LatLonCounts$Long <- as.numeric(as.character(LatLonCounts$Var1))
LatLonCounts$Lat <- as.numeric(as.character(LatLonCounts$Var2))
# try a few iterations
ggmap(minnie) + geom_point(data = LatLonCounts, aes(x = Long, y = Lat, color = Freq, size = Freq)) +
labs(title="Frequency of 2017 police stops in Minneapolis")
ggmap(minnie) + geom_point(data = LatLonCounts, aes(x = Long, y = Lat, color = Freq, size = Freq)) +
scale_color_gradient(low = "yellow", high = "red") +
labs(title="Frequency of 2017 police stops in Minneapolis")
ggmap(minnie) + geom_tile(data = LatLonCounts, aes(x = Long, y = Lat, alpha = Freq), fill = "red") +
labs(title="Heat map of 2017 police stops in Minneapolis")

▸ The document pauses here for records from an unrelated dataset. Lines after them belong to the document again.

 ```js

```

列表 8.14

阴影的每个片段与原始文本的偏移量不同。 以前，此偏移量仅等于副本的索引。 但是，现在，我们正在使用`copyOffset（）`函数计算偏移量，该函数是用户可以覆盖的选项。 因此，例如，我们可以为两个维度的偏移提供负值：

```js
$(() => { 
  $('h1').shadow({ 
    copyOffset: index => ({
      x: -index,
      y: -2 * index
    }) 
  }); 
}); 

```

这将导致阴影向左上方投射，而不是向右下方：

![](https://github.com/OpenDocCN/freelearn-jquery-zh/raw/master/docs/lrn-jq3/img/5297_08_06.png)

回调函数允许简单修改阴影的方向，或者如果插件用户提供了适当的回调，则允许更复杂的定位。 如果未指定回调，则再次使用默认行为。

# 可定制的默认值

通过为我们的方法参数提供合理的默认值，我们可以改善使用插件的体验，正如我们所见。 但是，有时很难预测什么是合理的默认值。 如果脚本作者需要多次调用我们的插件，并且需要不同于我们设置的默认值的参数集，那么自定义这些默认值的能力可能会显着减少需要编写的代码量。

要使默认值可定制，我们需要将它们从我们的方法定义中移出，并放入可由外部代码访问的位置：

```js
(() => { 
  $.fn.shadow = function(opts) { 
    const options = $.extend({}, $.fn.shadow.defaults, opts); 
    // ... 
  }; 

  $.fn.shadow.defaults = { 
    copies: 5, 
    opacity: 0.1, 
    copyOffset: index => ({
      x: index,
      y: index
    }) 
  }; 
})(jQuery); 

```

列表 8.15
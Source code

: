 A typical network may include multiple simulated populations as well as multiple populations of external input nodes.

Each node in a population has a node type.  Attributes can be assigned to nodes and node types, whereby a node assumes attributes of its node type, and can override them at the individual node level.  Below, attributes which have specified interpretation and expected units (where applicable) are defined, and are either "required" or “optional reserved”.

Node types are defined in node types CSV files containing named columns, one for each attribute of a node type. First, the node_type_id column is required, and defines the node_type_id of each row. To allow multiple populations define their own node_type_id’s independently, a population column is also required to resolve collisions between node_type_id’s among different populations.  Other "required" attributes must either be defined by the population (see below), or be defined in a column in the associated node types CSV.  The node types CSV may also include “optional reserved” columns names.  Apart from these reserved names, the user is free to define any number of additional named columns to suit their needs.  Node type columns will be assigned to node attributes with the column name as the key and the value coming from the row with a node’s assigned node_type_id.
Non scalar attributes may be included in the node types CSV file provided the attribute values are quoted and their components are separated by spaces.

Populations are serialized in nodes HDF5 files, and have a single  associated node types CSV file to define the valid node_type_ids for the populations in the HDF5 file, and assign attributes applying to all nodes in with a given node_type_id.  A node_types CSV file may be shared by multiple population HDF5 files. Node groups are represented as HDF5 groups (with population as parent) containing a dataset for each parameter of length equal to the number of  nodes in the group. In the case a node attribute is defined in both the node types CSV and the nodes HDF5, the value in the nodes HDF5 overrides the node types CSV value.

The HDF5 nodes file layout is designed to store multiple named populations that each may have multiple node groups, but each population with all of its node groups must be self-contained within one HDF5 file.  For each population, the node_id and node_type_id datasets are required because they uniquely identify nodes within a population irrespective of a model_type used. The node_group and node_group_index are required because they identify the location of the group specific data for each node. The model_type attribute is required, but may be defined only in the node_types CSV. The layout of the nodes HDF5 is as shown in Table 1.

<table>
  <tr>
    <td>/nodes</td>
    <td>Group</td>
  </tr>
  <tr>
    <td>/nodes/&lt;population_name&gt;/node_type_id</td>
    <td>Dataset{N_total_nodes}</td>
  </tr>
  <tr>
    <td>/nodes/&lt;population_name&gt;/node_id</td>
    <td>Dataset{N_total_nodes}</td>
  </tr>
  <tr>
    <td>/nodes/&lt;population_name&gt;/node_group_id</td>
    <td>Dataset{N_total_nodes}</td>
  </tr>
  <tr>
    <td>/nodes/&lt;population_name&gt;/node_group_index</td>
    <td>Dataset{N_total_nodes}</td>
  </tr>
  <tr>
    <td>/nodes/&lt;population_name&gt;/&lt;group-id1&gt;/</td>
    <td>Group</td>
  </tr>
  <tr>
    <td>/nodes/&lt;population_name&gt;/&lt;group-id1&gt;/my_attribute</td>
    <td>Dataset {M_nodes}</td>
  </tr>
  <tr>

In conclusion, 2017 Minneapolis police stop activity exhibits clear relationships in the frequency and type of stops that occur over time and across neighborhoods.
This is provided in the setup and data loading section above, where the file locations can be set to either the C: drive or to my GitHub repository. This assignment was run using the GitHub files.